Collected data:
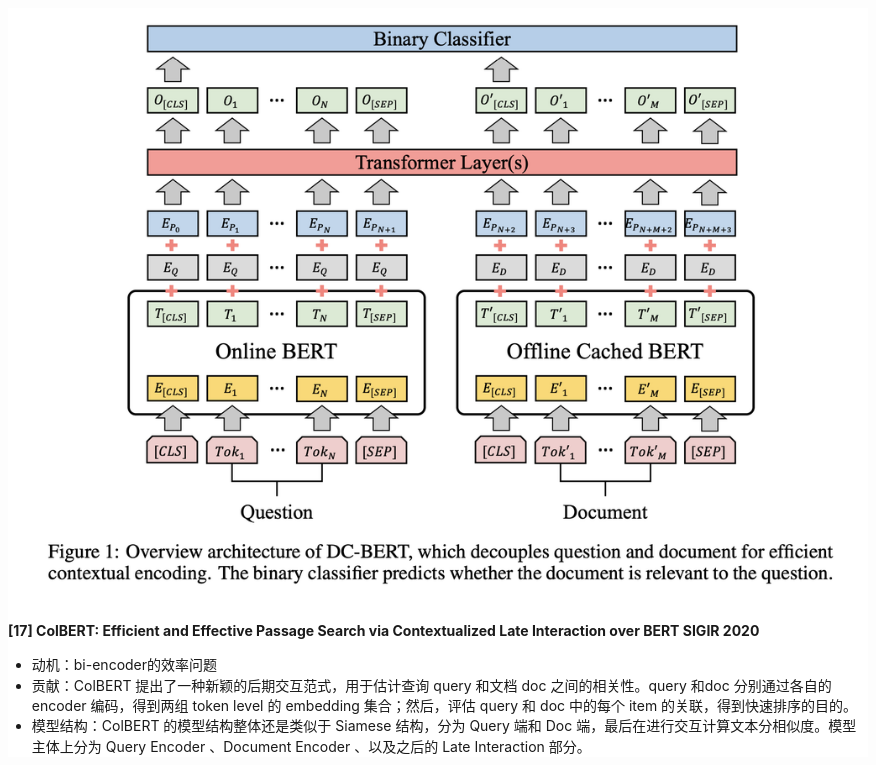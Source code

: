![image-20210617215307134](深度文本匹配前沿进展survey2021/image-20210617215307134.png)





**[17] ColBERT: Efficient and Effective Passage Search via Contextualized Late Interaction over BERT  SIGIR 2020** 

* 动机：bi-encoder的效率问题
* 贡献：ColBERT 提出了一种新颖的后期交互范式，用于估计查询 query 和文档 doc 之间的相关性。query 和doc 分别通过各自的 encoder 编码，得到两组 token level 的 embedding 集合；然后，评估 query 和 doc 中的每个 item 的关联，得到快速排序的目的。
* 模型结构：ColBERT 的模型结构整体还是类似于 Siamese 结构，分为 Query 端和 Doc 端，最后在进行交互计算文本分相似度。模型主体上分为 Query Encoder  、Document Encoder   、以及之后的 Late Interaction 部分。
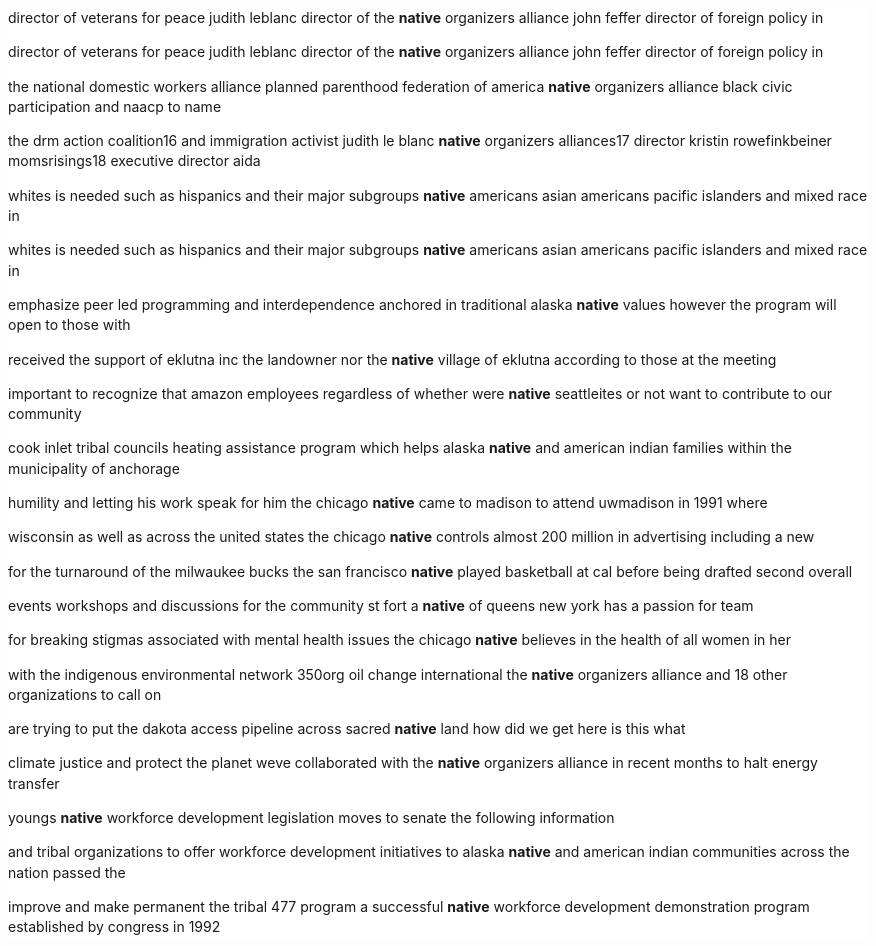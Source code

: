 director of veterans for peace judith leblanc director of the **native** organizers alliance john feffer director of foreign policy in

director of veterans for peace judith leblanc director of the **native** organizers alliance john feffer director of foreign policy in

the national domestic workers alliance planned parenthood federation of america **native** organizers alliance black civic participation and naacp to name

the drm action coalition16 and immigration activist judith le blanc **native** organizers alliances17 director kristin rowefinkbeiner momsrisings18 executive director aida

whites is needed such as hispanics and their major subgroups **native** americans asian americans pacific islanders and mixed race in

whites is needed such as hispanics and their major subgroups **native** americans asian americans pacific islanders and mixed race in

emphasize peer led programming and interdependence anchored in traditional alaska **native** values however the program will open to those with

received the support of eklutna inc the landowner nor the **native** village of eklutna according to those at the meeting

important to recognize that amazon employees regardless of whether were **native** seattleites or not want to contribute to our community

cook inlet tribal councils heating assistance program which helps alaska **native** and american indian families within the municipality of anchorage

humility and letting his work speak for him the chicago **native** came to madison to attend uwmadison in 1991 where

wisconsin as well as across the united states the chicago **native** controls almost 200 million in advertising including a new

for the turnaround of the milwaukee bucks the san francisco **native** played basketball at cal before being drafted second overall

events workshops and discussions for the community st fort a **native** of queens new york has a passion for team

for breaking stigmas associated with mental health issues the chicago **native** believes in the health of all women in her

with the indigenous environmental network 350org oil change international the **native** organizers alliance and 18 other organizations to call on

are trying to put the dakota access pipeline across sacred **native** land how did we get here is this what

climate justice and protect the planet weve collaborated with the **native** organizers alliance in recent months to halt energy transfer

youngs **native** workforce development legislation moves to senate the following information

and tribal organizations to offer workforce development initiatives to alaska **native** and american indian communities across the nation passed the

improve and make permanent the tribal 477 program a successful **native** workforce development demonstration program established by congress in 1992
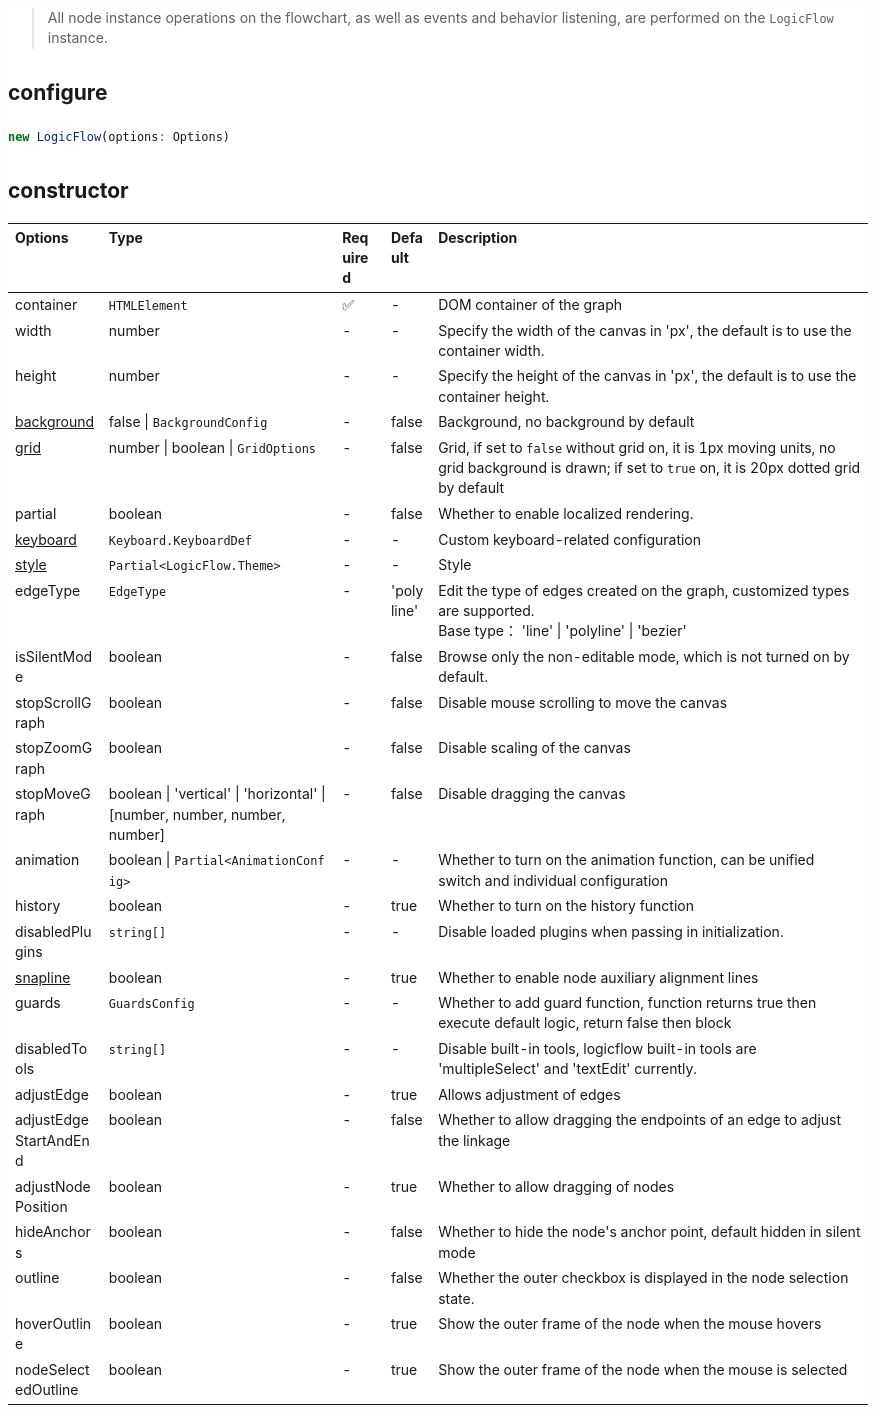 > All node instance operations on the flowchart, as well as events and behavior listening, are performed on the `LogicFlow` instance.

## configure

```jsx | purex | pure
new LogicFlow(options: Options)
```

## constructor

<style>
table td:first-of-type {
  word-break: normal;
}
</style>

| Options        | Type   | Required | Default    | Description  |
| :---------| :---------- | :--- | :----| :-------- |
| container| `HTMLElement`  | ✅   |  -  | DOM container of the graph |
| width    | number       | -    | -   | Specify the width of the canvas in 'px', the default is to use the container width.|
| height   | number       | -    | -   | Specify the height of the canvas in 'px', the default is to use the container height. |
| [background](#background) | false \| `BackgroundConfig` | - | false | Background, no background by default  |
| [grid](#grid) | number \| boolean \| `GridOptions`| - | false | Grid, if set to `false` without grid on, it is 1px moving units, no grid background is drawn; if set to `true` on, it is 20px dotted grid by default |
| partial | boolean| - | false | Whether to enable localized rendering. |
| [keyboard](#keyboard) |  `Keyboard.KeyboardDef` | - | - | Custom keyboard-related configuration   |
| [style](#style) | `Partial<LogicFlow.Theme>` | - | - | Style |
| edgeType | `EdgeType` | - | 'polyline' | Edit the type of edges created on the graph, customized types are supported. <br>Base type： 'line' \| 'polyline' \| 'bezier'|
| isSilentMode | boolean | - | false | Browse only the non-editable mode, which is not turned on by default. |
| stopScrollGraph | boolean | - | false | Disable mouse scrolling to move the canvas |
| stopZoomGraph | boolean | - | false | Disable scaling of the canvas   |
| stopMoveGraph | boolean \| 'vertical' \| 'horizontal' \| [number, number, number, number] | - | false | Disable dragging the canvas |
| animation | boolean \| `Partial<AnimationConfig>` | - | - | Whether to turn on the animation function, can be unified switch and individual configuration |
| history | boolean | - | true | Whether to turn on the history function |
| disabledPlugins | `string[]` | - | - | Disable loaded plugins when passing in initialization.|
| [snapline](#snapline) | boolean | - | true | Whether to enable node auxiliary alignment lines |
| guards | `GuardsConfig` | - | - | Whether to add guard function, function returns true then execute default logic, return false then block  |
| disabledTools | `string[]` | - | - | Disable built-in tools, logicflow built-in tools are 'multipleSelect' and 'textEdit' currently.   |
| adjustEdge | boolean | - | true | Allows adjustment of edges |
| adjustEdgeStartAndEnd | boolean| -  | false | Whether to allow dragging the endpoints of an edge to adjust the linkage |
| adjustNodePosition | boolean| -  | true | Whether to allow dragging of nodes |
| hideAnchors    | boolean| - | false  | Whether to hide the node's anchor point, default hidden in silent mode  |
| outline | boolean | - | false | Whether the outer checkbox is displayed in the node selection state. |
| hoverOutline   | boolean| -    | true       | Show the outer frame of the node when the mouse hovers |
| nodeSelectedOutline       | boolean | -    | true       | Show the outer frame of the node when the mouse is selected |

  [key: any]: any,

Required action:
Apart from the pictures, repeat every entry exactly.

Answer section:
Source code

:![image-20210617215307134](深度文本匹配前沿进展survey2021/image-20210617215307134.png)





**[17] ColBERT: Efficient and Effective Passage Search via Contextualized Late Interaction over BERT  SIGIR 2020** 

* 动机：bi-encoder的效率问题
* 贡献：ColBERT 提出了一种新颖的后期交互范式，用于估计查询 query 和文档 doc 之间的相关性。query 和doc 分别通过各自的 encoder 编码，得到两组 token level 的 embedding 集合；然后，评估 query 和 doc 中的每个 item 的关联，得到快速排序的目的。
* 模型结构：ColBERT 的模型结构整体还是类似于 Siamese 结构，分为 Query 端和 Doc 端，最后在进行交互计算文本分相似度。模型主体上分为 Query Encoder  、Document Encoder   、以及之后的 Late Interaction 部分。
Source code

: director of veterans for peace judith leblanc director of the **native** organizers alliance john feffer director of foreign policy in

director of veterans for peace judith leblanc director of the **native** organizers alliance john feffer director of foreign policy in

the national domestic workers alliance planned parenthood federation of america **native** organizers alliance black civic participation and naacp to name

the drm action coalition16 and immigration activist judith le blanc **native** organizers alliances17 director kristin rowefinkbeiner momsrisings18 executive director aida

whites is needed such as hispanics and their major subgroups **native** americans asian americans pacific islanders and mixed race in

whites is needed such as hispanics and their major subgroups **native** americans asian americans pacific islanders and mixed race in

emphasize peer led programming and interdependence anchored in traditional alaska **native** values however the program will open to those with

received the support of eklutna inc the landowner nor the **native** village of eklutna according to those at the meeting

important to recognize that amazon employees regardless of whether were **native** seattleites or not want to contribute to our community

cook inlet tribal councils heating assistance program which helps alaska **native** and american indian families within the municipality of anchorage

humility and letting his work speak for him the chicago **native** came to madison to attend uwmadison in 1991 where

wisconsin as well as across the united states the chicago **native** controls almost 200 million in advertising including a new

for the turnaround of the milwaukee bucks the san francisco **native** played basketball at cal before being drafted second overall

events workshops and discussions for the community st fort a **native** of queens new york has a passion for team

for breaking stigmas associated with mental health issues the chicago **native** believes in the health of all women in her

with the indigenous environmental network 350org oil change international the **native** organizers alliance and 18 other organizations to call on

are trying to put the dakota access pipeline across sacred **native** land how did we get here is this what

climate justice and protect the planet weve collaborated with the **native** organizers alliance in recent months to halt energy transfer

youngs **native** workforce development legislation moves to senate the following information

and tribal organizations to offer workforce development initiatives to alaska **native** and american indian communities across the nation passed the

improve and make permanent the tribal 477 program a successful **native** workforce development demonstration program established by congress in 1992
 > All node instance operations on the flowchart, as well as events and behavior listening, are performed on the `LogicFlow` instance.

## configure

```jsx | purex | pure
new LogicFlow(options: Options)
```

## constructor

<style>
table td:first-of-type {
  word-break: normal;
}
</style>

| Options        | Type   | Required | Default    | Description  |
| :---------| :---------- | :--- | :----| :-------- |
| container| `HTMLElement`  | ✅   |  -  | DOM container of the graph |
| width    | number       | -    | -   | Specify the width of the canvas in 'px', the default is to use the container width.|
| height   | number       | -    | -   | Specify the height of the canvas in 'px', the default is to use the container height. |
| [background](#background) | false \| `BackgroundConfig` | - | false | Background, no background by default  |
| [grid](#grid) | number \| boolean \| `GridOptions`| - | false | Grid, if set to `false` without grid on, it is 1px moving units, no grid background is drawn; if set to `true` on, it is 20px dotted grid by default |
| partial | boolean| - | false | Whether to enable localized rendering. |
| [keyboard](#keyboard) |  `Keyboard.KeyboardDef` | - | - | Custom keyboard-related configuration   |
| [style](#style) | `Partial<LogicFlow.Theme>` | - | - | Style |
| edgeType | `EdgeType` | - | 'polyline' | Edit the type of edges created on the graph, customized types are supported. <br>Base type： 'line' \| 'polyline' \| 'bezier'|
| isSilentMode | boolean | - | false | Browse only the non-editable mode, which is not turned on by default. |
| stopScrollGraph | boolean | - | false | Disable mouse scrolling to move the canvas |
| stopZoomGraph | boolean | - | false | Disable scaling of the canvas   |
| stopMoveGraph | boolean \| 'vertical' \| 'horizontal' \| [number, number, number, number] | - | false | Disable dragging the canvas |
| animation | boolean \| `Partial<AnimationConfig>` | - | - | Whether to turn on the animation function, can be unified switch and individual configuration |
| history | boolean | - | true | Whether to turn on the history function |
| disabledPlugins | `string[]` | - | - | Disable loaded plugins when passing in initialization.|
| [snapline](#snapline) | boolean | - | true | Whether to enable node auxiliary alignment lines |
| guards | `GuardsConfig` | - | - | Whether to add guard function, function returns true then execute default logic, return false then block  |
| disabledTools | `string[]` | - | - | Disable built-in tools, logicflow built-in tools are 'multipleSelect' and 'textEdit' currently.   |
| adjustEdge | boolean | - | true | Allows adjustment of edges |
| adjustEdgeStartAndEnd | boolean| -  | false | Whether to allow dragging the endpoints of an edge to adjust the linkage |
| adjustNodePosition | boolean| -  | true | Whether to allow dragging of nodes |
| hideAnchors    | boolean| - | false  | Whether to hide the node's anchor point, default hidden in silent mode  |
| outline | boolean | - | false | Whether the outer checkbox is displayed in the node selection state. |
| hoverOutline   | boolean| -    | true       | Show the outer frame of the node when the mouse hovers |
| nodeSelectedOutline       | boolean | -    | true       | Show the outer frame of the node when the mouse is selected |

  [key: any]: any,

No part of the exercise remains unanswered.